Certas mutações genéticas (especialmente mutações FGFR3, RB1, HRAS, TP53 e TSC1) podem torná-lo mais suscetível ao câncer de bexiga.

A história familiar também pode desempenhar um papel nesta doença. Doenças genéticas raras, como síndrome de Lynch (associada ao câncer de cólon), doença de Cowden (associada ao câncer de tireoide e mama) e retinoblastoma (câncer ocular) podem aumentar o risco de câncer de bexiga.

sinais


O câncer de bexiga geralmente é indolor. O sinal mais importante de malignidade é o sangramento urinário (sangue na urina) ou ureter (conhecido como hematúria macroscópica), que é detectado por exames de sangue ou imagem (hematúria microscópica). O sangramento pode ser contínuo ou intermitente. Embora o sangue na urina possa ser desconfortável, não é um diagnóstico de câncer, nem prediz a gravidade da malignidade.

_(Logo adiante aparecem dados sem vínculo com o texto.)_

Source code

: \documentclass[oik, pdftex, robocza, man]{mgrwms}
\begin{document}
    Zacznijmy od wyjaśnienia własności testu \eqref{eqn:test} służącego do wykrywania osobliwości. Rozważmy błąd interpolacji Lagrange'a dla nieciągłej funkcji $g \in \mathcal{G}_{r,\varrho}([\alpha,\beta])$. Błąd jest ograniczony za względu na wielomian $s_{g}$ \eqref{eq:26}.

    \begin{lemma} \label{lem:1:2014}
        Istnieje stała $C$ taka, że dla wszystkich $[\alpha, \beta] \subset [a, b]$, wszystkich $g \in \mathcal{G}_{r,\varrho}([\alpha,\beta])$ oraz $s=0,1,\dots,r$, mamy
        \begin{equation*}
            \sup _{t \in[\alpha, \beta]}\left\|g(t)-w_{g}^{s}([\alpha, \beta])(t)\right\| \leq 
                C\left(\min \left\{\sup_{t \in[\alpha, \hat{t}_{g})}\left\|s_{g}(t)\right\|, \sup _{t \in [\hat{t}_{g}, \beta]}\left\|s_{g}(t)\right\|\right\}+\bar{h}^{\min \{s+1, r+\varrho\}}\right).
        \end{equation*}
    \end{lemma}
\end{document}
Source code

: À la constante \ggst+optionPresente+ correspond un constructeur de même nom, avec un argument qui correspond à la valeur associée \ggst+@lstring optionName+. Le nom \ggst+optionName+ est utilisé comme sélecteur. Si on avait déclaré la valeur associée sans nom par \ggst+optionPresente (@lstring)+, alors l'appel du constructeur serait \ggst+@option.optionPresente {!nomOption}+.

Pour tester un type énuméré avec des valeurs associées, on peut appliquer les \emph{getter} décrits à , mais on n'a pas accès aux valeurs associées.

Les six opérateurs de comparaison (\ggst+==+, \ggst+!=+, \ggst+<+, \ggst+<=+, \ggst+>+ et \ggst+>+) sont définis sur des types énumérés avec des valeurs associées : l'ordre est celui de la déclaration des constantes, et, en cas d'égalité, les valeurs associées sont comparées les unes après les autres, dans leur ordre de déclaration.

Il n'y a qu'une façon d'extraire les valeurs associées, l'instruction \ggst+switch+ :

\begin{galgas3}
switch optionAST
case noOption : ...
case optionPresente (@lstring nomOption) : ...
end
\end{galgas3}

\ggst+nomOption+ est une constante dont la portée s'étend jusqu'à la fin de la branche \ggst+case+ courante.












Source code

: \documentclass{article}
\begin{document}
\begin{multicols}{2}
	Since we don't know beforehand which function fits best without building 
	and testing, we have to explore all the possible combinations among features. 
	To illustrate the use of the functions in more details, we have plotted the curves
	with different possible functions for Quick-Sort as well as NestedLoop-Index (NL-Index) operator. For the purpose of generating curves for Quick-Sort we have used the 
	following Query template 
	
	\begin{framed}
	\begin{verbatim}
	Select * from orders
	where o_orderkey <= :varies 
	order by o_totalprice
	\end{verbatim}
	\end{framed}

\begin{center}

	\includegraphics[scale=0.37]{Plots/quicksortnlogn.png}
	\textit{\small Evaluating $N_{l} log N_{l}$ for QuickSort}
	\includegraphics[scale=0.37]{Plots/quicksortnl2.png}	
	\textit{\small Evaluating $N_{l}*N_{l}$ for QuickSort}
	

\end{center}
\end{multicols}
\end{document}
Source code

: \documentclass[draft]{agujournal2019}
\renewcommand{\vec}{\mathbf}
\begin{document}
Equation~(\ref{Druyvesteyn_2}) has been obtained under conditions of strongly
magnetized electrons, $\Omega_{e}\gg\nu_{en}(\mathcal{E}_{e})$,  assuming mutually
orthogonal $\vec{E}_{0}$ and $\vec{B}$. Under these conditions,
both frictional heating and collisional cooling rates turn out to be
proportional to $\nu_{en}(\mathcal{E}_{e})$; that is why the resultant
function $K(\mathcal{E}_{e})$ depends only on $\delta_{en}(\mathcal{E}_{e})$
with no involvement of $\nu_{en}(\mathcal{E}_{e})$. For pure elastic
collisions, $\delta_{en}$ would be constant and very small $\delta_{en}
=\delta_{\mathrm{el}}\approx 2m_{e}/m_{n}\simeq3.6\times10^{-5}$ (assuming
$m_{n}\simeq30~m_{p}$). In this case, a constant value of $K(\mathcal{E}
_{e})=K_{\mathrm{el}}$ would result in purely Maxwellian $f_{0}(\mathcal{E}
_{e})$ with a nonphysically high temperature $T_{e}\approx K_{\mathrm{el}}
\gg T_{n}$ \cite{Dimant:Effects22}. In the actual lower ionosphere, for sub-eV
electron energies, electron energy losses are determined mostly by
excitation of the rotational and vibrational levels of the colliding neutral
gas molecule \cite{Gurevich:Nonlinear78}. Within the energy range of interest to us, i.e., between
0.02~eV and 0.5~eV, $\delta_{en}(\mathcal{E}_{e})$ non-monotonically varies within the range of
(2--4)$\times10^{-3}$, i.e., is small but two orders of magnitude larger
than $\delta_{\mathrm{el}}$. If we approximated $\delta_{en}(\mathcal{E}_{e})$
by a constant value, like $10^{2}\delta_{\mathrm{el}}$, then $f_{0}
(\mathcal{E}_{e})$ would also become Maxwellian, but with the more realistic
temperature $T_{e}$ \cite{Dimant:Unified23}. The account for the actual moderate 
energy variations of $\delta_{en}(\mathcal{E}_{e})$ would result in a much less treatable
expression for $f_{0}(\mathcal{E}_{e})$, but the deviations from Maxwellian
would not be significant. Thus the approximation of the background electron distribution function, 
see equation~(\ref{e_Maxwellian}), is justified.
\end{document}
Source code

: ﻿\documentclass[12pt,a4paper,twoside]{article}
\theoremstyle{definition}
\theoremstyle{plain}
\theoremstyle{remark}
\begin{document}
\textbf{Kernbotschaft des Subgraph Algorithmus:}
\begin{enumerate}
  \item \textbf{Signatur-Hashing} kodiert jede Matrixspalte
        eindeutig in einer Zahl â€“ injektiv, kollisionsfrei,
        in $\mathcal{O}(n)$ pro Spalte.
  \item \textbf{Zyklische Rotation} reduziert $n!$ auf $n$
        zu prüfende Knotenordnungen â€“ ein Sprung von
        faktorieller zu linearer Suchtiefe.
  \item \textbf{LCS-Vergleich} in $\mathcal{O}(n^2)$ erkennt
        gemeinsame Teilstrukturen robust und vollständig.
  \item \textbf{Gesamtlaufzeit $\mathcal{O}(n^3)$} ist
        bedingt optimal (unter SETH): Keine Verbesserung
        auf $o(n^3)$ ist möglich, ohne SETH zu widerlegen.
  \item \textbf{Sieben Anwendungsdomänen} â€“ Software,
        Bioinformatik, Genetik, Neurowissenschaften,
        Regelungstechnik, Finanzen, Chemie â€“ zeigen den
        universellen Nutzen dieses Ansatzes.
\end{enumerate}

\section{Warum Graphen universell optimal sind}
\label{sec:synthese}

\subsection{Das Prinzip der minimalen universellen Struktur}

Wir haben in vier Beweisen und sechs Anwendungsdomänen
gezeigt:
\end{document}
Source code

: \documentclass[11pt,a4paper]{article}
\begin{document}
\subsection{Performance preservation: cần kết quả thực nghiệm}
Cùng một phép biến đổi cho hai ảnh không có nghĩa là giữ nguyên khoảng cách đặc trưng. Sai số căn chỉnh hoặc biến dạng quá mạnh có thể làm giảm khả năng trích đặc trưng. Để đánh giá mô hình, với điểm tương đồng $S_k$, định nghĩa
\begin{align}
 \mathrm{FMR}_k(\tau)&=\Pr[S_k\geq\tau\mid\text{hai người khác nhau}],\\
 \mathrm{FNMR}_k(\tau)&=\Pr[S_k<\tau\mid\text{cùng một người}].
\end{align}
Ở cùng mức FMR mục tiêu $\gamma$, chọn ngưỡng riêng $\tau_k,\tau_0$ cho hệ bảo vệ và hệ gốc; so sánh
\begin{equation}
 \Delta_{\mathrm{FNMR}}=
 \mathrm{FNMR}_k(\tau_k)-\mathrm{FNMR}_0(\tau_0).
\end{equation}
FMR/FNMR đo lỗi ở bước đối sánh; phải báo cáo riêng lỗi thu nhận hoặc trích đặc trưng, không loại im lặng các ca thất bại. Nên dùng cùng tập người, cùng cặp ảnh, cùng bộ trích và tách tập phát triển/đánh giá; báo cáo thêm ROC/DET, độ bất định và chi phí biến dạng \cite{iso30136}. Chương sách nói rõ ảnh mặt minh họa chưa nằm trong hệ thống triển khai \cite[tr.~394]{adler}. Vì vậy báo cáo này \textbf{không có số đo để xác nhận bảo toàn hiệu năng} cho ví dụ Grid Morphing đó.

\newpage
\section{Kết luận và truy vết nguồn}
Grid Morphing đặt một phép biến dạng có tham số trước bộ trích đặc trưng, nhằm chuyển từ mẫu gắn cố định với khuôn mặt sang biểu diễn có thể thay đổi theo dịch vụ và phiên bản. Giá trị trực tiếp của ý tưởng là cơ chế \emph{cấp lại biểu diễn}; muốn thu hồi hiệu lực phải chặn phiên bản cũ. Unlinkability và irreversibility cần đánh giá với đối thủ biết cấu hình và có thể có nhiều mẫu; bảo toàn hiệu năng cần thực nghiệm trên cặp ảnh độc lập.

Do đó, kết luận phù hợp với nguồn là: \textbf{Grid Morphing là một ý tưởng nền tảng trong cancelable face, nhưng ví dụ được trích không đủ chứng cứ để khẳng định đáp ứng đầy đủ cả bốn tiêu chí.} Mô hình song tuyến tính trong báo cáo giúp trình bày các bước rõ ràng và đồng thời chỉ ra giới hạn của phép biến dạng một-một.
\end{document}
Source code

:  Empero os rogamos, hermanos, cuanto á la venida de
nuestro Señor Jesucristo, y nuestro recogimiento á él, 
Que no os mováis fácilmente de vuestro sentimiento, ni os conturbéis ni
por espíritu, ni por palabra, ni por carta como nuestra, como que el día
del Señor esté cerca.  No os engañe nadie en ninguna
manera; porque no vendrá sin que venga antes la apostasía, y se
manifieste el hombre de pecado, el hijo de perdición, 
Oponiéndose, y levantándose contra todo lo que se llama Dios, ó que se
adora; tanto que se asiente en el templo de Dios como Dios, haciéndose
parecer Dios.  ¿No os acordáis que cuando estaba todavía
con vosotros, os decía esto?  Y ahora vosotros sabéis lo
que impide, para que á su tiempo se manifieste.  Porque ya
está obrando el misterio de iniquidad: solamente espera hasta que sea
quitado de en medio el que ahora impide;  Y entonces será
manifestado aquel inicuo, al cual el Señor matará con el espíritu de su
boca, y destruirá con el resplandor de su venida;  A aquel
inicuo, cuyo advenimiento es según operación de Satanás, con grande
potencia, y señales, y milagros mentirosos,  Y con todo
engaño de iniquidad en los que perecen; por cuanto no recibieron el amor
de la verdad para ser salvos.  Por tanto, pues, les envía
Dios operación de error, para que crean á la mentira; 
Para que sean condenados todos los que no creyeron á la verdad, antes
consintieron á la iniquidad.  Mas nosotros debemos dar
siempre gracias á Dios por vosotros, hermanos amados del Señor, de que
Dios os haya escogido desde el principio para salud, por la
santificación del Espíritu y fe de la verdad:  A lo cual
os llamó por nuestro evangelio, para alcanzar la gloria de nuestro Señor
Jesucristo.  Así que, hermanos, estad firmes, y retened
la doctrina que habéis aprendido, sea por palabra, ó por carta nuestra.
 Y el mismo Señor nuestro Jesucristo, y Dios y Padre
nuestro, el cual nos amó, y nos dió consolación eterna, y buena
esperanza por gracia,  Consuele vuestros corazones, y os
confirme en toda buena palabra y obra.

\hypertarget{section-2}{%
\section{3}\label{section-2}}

Os sintomas e sinais de câncer de bexiga podem variar com base no tamanho e localização do tumor, bem como no estágio da doença. Além do sangramento, outros sintomas podem incluir:

  • Desejo constante de urinar (urgência urinária)
  • Micção frequente
  • Dor nas costas ou estômago
  • Perda de apetite
  • Perda de peso inexplicável

diagnóstico


O câncer de bexiga é muitas vezes complicado de diagnosticar porque compartilha muitos dos mesmos sintomas que outras doenças mais comuns do trato geniturinário, incluindo cálculos renais (pedras nos rins) e infecções do trato urinário (ITUs).

Para tanto, o diagnóstico depende em grande parte da exclusão de outras causas antes que investigações mais invasivas sejam iniciadas. Este procedimento pode incluir um exame de toque retal e um teste de antígeno prostático específico (PSA) para descartar problemas de próstata. Exames de imagem, como raios-X e tomografia computadorizada (TC), também podem ser usados ​​para descartar cálculos renais, cálculos na bexiga e distúrbios do trato urinário.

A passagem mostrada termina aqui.